Pada saat libur kantor atau setiap hari Sabtu dan minggu ia berjualan pernak pernik aksesori
seperti jepit rambut, kalung dan lain-lain di Stadion Gelora Bung Karno. Usahanya ini ia lakoni
selama 4 tahun dengan modal 100 ribu rupiah.
Dari pengalaman jualan ini kemudian ia berpikir, bahwa usaha sendiri ternyata lebih
menjanjikan daripada jadi karyawan dengan gaji pas-pasan. Pada tahun 1997 ia nekad
mundur dari pekerjaan kantor dan menekuni jualan aksesorinya hingga memiliki kios di Mall
Graha Cijantung.

Tahun 1999, ia membeli rumah di Perumahan Pondok Ungu Bekasi Utara hasil dari
hasil penjualan kios di Mall Graha Cijantung karena ditawar orang dengan harga mahal. Di
tempat baru inilah, perjalanan bisnis Tri dimulai.
Saat itu, ia langsung membuka toko sembako. Menurutnya bisnis ini lumayan
menjanjikan karena ke depan, Perumahan Pondok Ungu tempatnya bermukim itu bakal
berkembang dan menjadi ramai.
Pada saat itu Pondok Ungu masih terbilang sepi. Demi meramaikan kawasan tempatnya
tinggal, ia kemudian membangun sebanyak 10 rumah kontrakan yang di pasarkan dengan
harga miring. Rumah kontrakan ini kebanyakan disewa oleh pedagang keliling, seperti penjual
bakso,dan gorengan.
Cerdas sekali Tri Sumono, selain mendapat hasil dari rumah kontrakan, para pedagang
itu juga meramaikan toko sembako miliknya. Melihat took sembako Tri mulai ramai, banyak
warga di luar tempat tinggalnya mulai mengenal tokonya.
Seiring waktu berjalan, naluri usahanya semakin menjadi. Pada tahun 2006, Tri mulai
tertarik dengan bisnis pembuatan sari kelapa. Dari beberapa kabar yang diperolehnya
diketahui bahwa untuk membuat sari kelapa adalah proses dari fermentasi air kelapa murni
dengan bantuan bakteri Acetobacter xylium.
Tapi Tri tidak patah semangat, ia terus belajar bagaimana untuk menghasilkan sari
kelapa yang baik dan berkualitas standar yang ditetapkan perusahaan. Seorang dosen di IPB
ditemuinya dengan maksud untuk belajar fermentasi. Sang dosen awalnya enggan mengajari
mengingat Tri yang hanya lulusan SMA pasti akan kesulitan menerima penjelasannya.

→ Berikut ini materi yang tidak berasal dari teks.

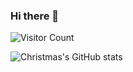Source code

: ### Hi there 👋
![Visitor Count](https://profile-counter.glitch.me/Christmas/count.svg)

![Christmas's GitHub stats](https://github-readme-stats.vercel.app/api?username=Christmas&show_icons=true&theme=tokyonight)

<!--
**aNewComerForFun/aNewComerForFun** is a ✨ _special_ ✨ repository because its `README.md` (this file) appears on your GitHub profile.

Here are some ideas to get you started:

- 🔭 I’m currently working on ...
- 🌱 I’m currently learning ...
- 👯 I’m looking to collaborate on ...
- 🤔 I’m looking for help with ...
- 💬 Ask me about ...
- 📫 How to reach me: ...
- 😄 Pronouns: ...
- ⚡ Fun fact: ...
-->
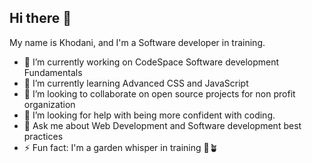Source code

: ## Hi there 👋
My name is Khodani, and I'm a Software developer in training. 

- 🔭 I’m currently working on CodeSpace Software development Fundamentals
- 🌱 I’m currently learning Advanced CSS and JavaScript
- 👯 I’m looking to collaborate on open source projects for non profit organization
- 🤔 I’m looking for help with being more confident with coding. 
- 💬 Ask me about Web Development and Software development best practices
- ⚡ Fun fact: I'm a garden whisper in training 🌱🪴


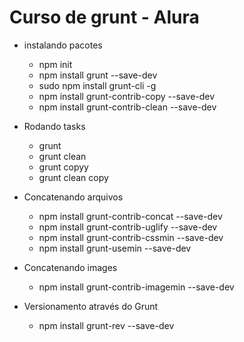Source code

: # Curso de grunt - Alura

* instalando pacotes
    - npm init
    - npm install grunt --save-dev
    - sudo npm install grunt-cli -g
    - npm install grunt-contrib-copy --save-dev
    - npm install grunt-contrib-clean --save-dev

* Rodando tasks
    - grunt
    - grunt clean
    - grunt copyy
    - grunt clean copy

* Concatenando arquivos
    - npm install grunt-contrib-concat --save-dev
    - npm install grunt-contrib-uglify --save-dev
    - npm install grunt-contrib-cssmin --save-dev
    - npm install grunt-usemin --save-dev

* Concatenando images
    - npm install grunt-contrib-imagemin --save-dev

* Versionamento através do Grunt
    - npm install grunt-rev --save-dev


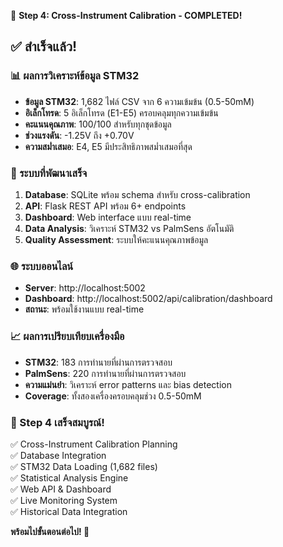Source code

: 🎉 **Step 4: Cross-Instrument Calibration - COMPLETED!** 

## ✅ สำเร็จแล้ว!

### 📊 ผลการวิเคราะห์ข้อมูล STM32
- **ข้อมูล STM32**: 1,682 ไฟล์ CSV จาก 6 ความเข้มข้น (0.5-50mM)
- **อิเล็กโทรด**: 5 อิเล็กโทรด (E1-E5) ครอบคลุมทุกความเข้มข้น  
- **คะแนนคุณภาพ**: 100/100 สำหรับทุกชุดข้อมูล
- **ช่วงแรงดัน**: -1.25V ถึง +0.70V
- **ความสม่ำเสมอ**: E4, E5 มีประสิทธิภาพสม่ำเสมอที่สุด

### 🔧 ระบบที่พัฒนาเสร็จ
1. **Database**: SQLite พร้อม schema สำหรับ cross-calibration
2. **API**: Flask REST API พร้อม 6+ endpoints
3. **Dashboard**: Web interface แบบ real-time
4. **Data Analysis**: วิเคราะห์ STM32 vs PalmSens อัตโนมัติ
5. **Quality Assessment**: ระบบให้คะแนนคุณภาพข้อมูล

### 🌐 ระบบออนไลน์
- **Server**: http://localhost:5002
- **Dashboard**: http://localhost:5002/api/calibration/dashboard
- **สถานะ**: พร้อมใช้งานแบบ real-time

### 📈 ผลการเปรียบเทียบเครื่องมือ
- **STM32**: 183 การทำนายที่ผ่านการตรวจสอบ
- **PalmSens**: 220 การทำนายที่ผ่านการตรวจสอบ  
- **ความแม่นยำ**: วิเคราะห์ error patterns และ bias detection
- **Coverage**: ทั้งสองเครื่องครอบคลุมช่วง 0.5-50mM

### 🎯 Step 4 เสร็จสมบูรณ์!
✅ Cross-Instrument Calibration Planning  
✅ Database Integration  
✅ STM32 Data Loading (1,682 files)  
✅ Statistical Analysis Engine  
✅ Web API & Dashboard  
✅ Live Monitoring System  
✅ Historical Data Integration  

**พร้อมไปขั้นตอนต่อไป! 🚀**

Keseriusan Tri untuk belajar dan kecerdikannya merayu, Pak dosen pun akhirnya mau
mengajarinya selama dua bulan. Setelah banyak mengantongi ilmu, Tri pun memulai kembali
produksi sari kelapanya.
Setelah produk sari kelapanya lumayan memuaskan, ia langsung memproduksi 10.000
nampan dan bisa lolos ke perusahaan. Produksi pertamanya ini senilai Rp 70 juta. Sekarang
terbalik, beberapa perusahaan antri mengambil olahan sari kelapanya. Nah sejak saat itulah
perjalanan bisnis Tri Sumono terus maju dan berkembang.